**Instructions for the task:** With all pictures omitted, return verbatim the lines from the beginning of the records below through the line containing "You will need".

------ Material for this task

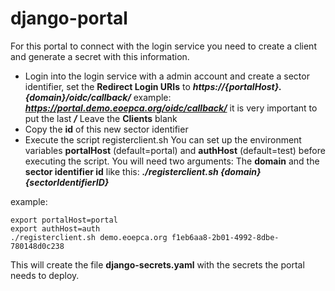 # django-portal
For this portal to connect with the login service you need to create a client and generate a secret with this information.
- Login into the login service with a admin account and create a sector identifier, set the **Redirect Login URIs** to ***https://{portalHost}.{domain}/oidc/callback/*** example: ***https://portal.demo.eoepca.org/oidc/callback/*** it is very important to put the last ***/***
Leave the **Clients** blank
- Copy the **id** of this new sector identifier
- Execute the script registerclient.sh
You can set up the environment variables **portalHost** (default=portal) and **authHost** (default=test) before executing the script.
You will need two arguments: The **domain** and the **sector identifier id**
like this: ***./registerclient.sh {domain} {sectorIdentifierID}***

example: 

```
export portalHost=portal
export authHost=auth
./registerclient.sh demo.eoepca.org f1eb6aa8-2b01-4992-8dbe-780148d0c238
```

This will create the file **django-secrets.yaml** with the secrets the portal needs to deploy.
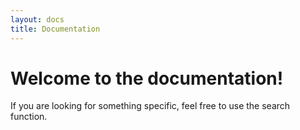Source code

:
 ```yaml
---
layout: docs
title: Documentation
---
```


# Welcome to the documentation! 

If you are looking for something specific, feel 
free to use the search function.
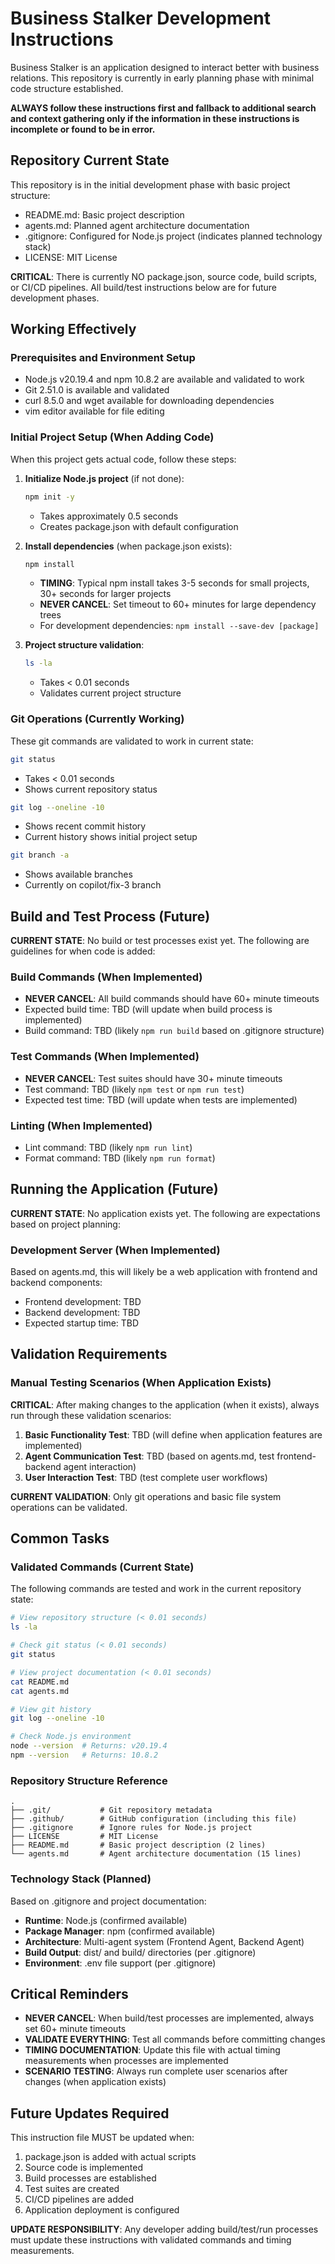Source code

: # Business Stalker Development Instructions

Business Stalker is an application designed to interact better with business relations. This repository is currently in early planning phase with minimal code structure established.

**ALWAYS follow these instructions first and fallback to additional search and context gathering only if the information in these instructions is incomplete or found to be in error.**

## Repository Current State

This repository is in the initial development phase with basic project structure:
- README.md: Basic project description
- agents.md: Planned agent architecture documentation  
- .gitignore: Configured for Node.js project (indicates planned technology stack)
- LICENSE: MIT License

**CRITICAL**: There is currently NO package.json, source code, build scripts, or CI/CD pipelines. All build/test instructions below are for future development phases.

## Working Effectively

### Prerequisites and Environment Setup
- Node.js v20.19.4 and npm 10.8.2 are available and validated to work
- Git 2.51.0 is available and validated
- curl 8.5.0 and wget available for downloading dependencies
- vim editor available for file editing

### Initial Project Setup (When Adding Code)
When this project gets actual code, follow these steps:

1. **Initialize Node.js project** (if not done):
   ```bash
   npm init -y
   ```
   - Takes approximately 0.5 seconds
   - Creates package.json with default configuration

2. **Install dependencies** (when package.json exists):
   ```bash
   npm install
   ```
   - **TIMING**: Typical npm install takes 3-5 seconds for small projects, 30+ seconds for larger projects
   - **NEVER CANCEL**: Set timeout to 60+ minutes for large dependency trees
   - For development dependencies: `npm install --save-dev [package]`

3. **Project structure validation**:
   ```bash
   ls -la
   ```
   - Takes < 0.01 seconds
   - Validates current project structure

### Git Operations (Currently Working)
These git commands are validated to work in current state:

```bash
git status
```
- Takes < 0.01 seconds
- Shows current repository status

```bash
git log --oneline -10
```
- Shows recent commit history
- Current history shows initial project setup

```bash
git branch -a
```
- Shows available branches
- Currently on copilot/fix-3 branch

## Build and Test Process (Future)

**CURRENT STATE**: No build or test processes exist yet. The following are guidelines for when code is added:

### Build Commands (When Implemented)
- **NEVER CANCEL**: All build commands should have 60+ minute timeouts
- Expected build time: TBD (will update when build process is implemented)
- Build command: TBD (likely `npm run build` based on .gitignore structure)

### Test Commands (When Implemented)  
- **NEVER CANCEL**: Test suites should have 30+ minute timeouts
- Test command: TBD (likely `npm test` or `npm run test`)
- Expected test time: TBD (will update when tests are implemented)

### Linting (When Implemented)
- Lint command: TBD (likely `npm run lint`)
- Format command: TBD (likely `npm run format`)

## Running the Application (Future)

**CURRENT STATE**: No application exists yet. The following are expectations based on project planning:

### Development Server (When Implemented)
Based on agents.md, this will likely be a web application with frontend and backend components:
- Frontend development: TBD
- Backend development: TBD  
- Expected startup time: TBD

## Validation Requirements

### Manual Testing Scenarios (When Application Exists)
**CRITICAL**: After making changes to the application (when it exists), always run through these validation scenarios:

1. **Basic Functionality Test**: TBD (will define when application features are implemented)
2. **Agent Communication Test**: TBD (based on agents.md, test frontend-backend agent interaction)
3. **User Interaction Test**: TBD (test complete user workflows)

**CURRENT VALIDATION**: Only git operations and basic file system operations can be validated.

## Common Tasks

### Validated Commands (Current State)
The following commands are tested and work in the current repository state:

```bash
# View repository structure (< 0.01 seconds)
ls -la

# Check git status (< 0.01 seconds)  
git status

# View project documentation (< 0.01 seconds)
cat README.md
cat agents.md

# View git history
git log --oneline -10

# Check Node.js environment
node --version  # Returns: v20.19.4
npm --version   # Returns: 10.8.2
```

### Repository Structure Reference
```
.
├── .git/           # Git repository metadata
├── .github/        # GitHub configuration (including this file)
├── .gitignore      # Ignore rules for Node.js project
├── LICENSE         # MIT License
├── README.md       # Basic project description (2 lines)
└── agents.md       # Agent architecture documentation (15 lines)
```

### Technology Stack (Planned)
Based on .gitignore and project documentation:
- **Runtime**: Node.js (confirmed available)
- **Package Manager**: npm (confirmed available)
- **Architecture**: Multi-agent system (Frontend Agent, Backend Agent)
- **Build Output**: dist/ and build/ directories (per .gitignore)
- **Environment**: .env file support (per .gitignore)

## Critical Reminders

- **NEVER CANCEL**: When build/test processes are implemented, always set 60+ minute timeouts
- **VALIDATE EVERYTHING**: Test all commands before committing changes
- **TIMING DOCUMENTATION**: Update this file with actual timing measurements when processes are implemented
- **SCENARIO TESTING**: Always run complete user scenarios after changes (when application exists)

## Future Updates Required

This instruction file MUST be updated when:
1. package.json is added with actual scripts
2. Source code is implemented  
3. Build processes are established
4. Test suites are created
5. CI/CD pipelines are added
6. Application deployment is configured

**UPDATE RESPONSIBILITY**: Any developer adding build/test/run processes must update these instructions with validated commands and timing measurements.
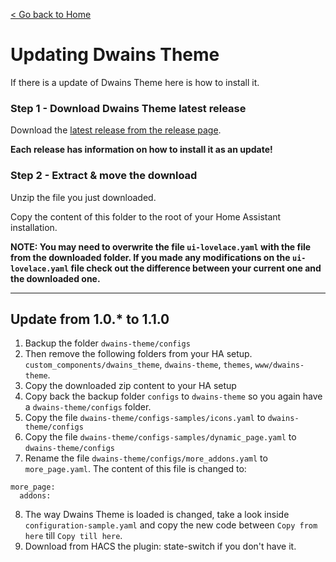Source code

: [< Go back to Home](../index.md)

# Updating Dwains Theme 

If there is a update of Dwains Theme here is how to install it.

### Step 1 - Download Dwains Theme latest release
Download the [latest release from the release page](https://github.com/dwainscheeren/lovelace-dwains-theme/releases).

**Each release has information on how to install it as an update!**

### Step 2 - Extract & move the download
Unzip the file you just downloaded. 

Copy the content of this folder to the root of your Home Assistant installation.

**NOTE: You may need to overwrite the file `ui-lovelace.yaml` with the file from the downloaded folder. If you made any modifications on the `ui-lovelace.yaml` file check out the difference between your current one and the downloaded one.**

---

## Update from 1.0.* to 1.1.0

1. Backup the folder `dwains-theme/configs`
2. Then remove the following folders from your HA setup. `custom_components/dwains_theme`, `dwains-theme`, `themes`, `www/dwains-theme`.
3. Copy the downloaded zip content to your HA setup
4. Copy back the backup folder `configs` to `dwains-theme` so you again have a `dwains-theme/configs` folder.
5. Copy the file `dwains-theme/configs-samples/icons.yaml` to `dwains-theme/configs`
6. Copy the file `dwains-theme/configs-samples/dynamic_page.yaml` to `dwains-theme/configs`
7. Rename the file `dwains-theme/configs/more_addons.yaml` to `more_page.yaml`. The content of this file is changed to:
```
more_page:
  addons:
```
8. The way Dwains Theme is loaded is changed, take a look inside `configuration-sample.yaml` and copy the new code between `Copy from here` till `Copy till here`.
9. Download from HACS the plugin: state-switch if you don't have it.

------------

**The completed task:**
 # django-portal
For this portal to connect with the login service you need to create a client and generate a secret with this information.
- Login into the login service with a admin account and create a sector identifier, set the **Redirect Login URIs** to ***https://{portalHost}.{domain}/oidc/callback/*** example: ***https://portal.demo.eoepca.org/oidc/callback/*** it is very important to put the last ***/***
Leave the **Clients** blank
- Copy the **id** of this new sector identifier
- Execute the script registerclient.sh
You can set up the environment variables **portalHost** (default=portal) and **authHost** (default=test) before executing the script.
You will need two arguments: The **domain** and the **sector identifier id**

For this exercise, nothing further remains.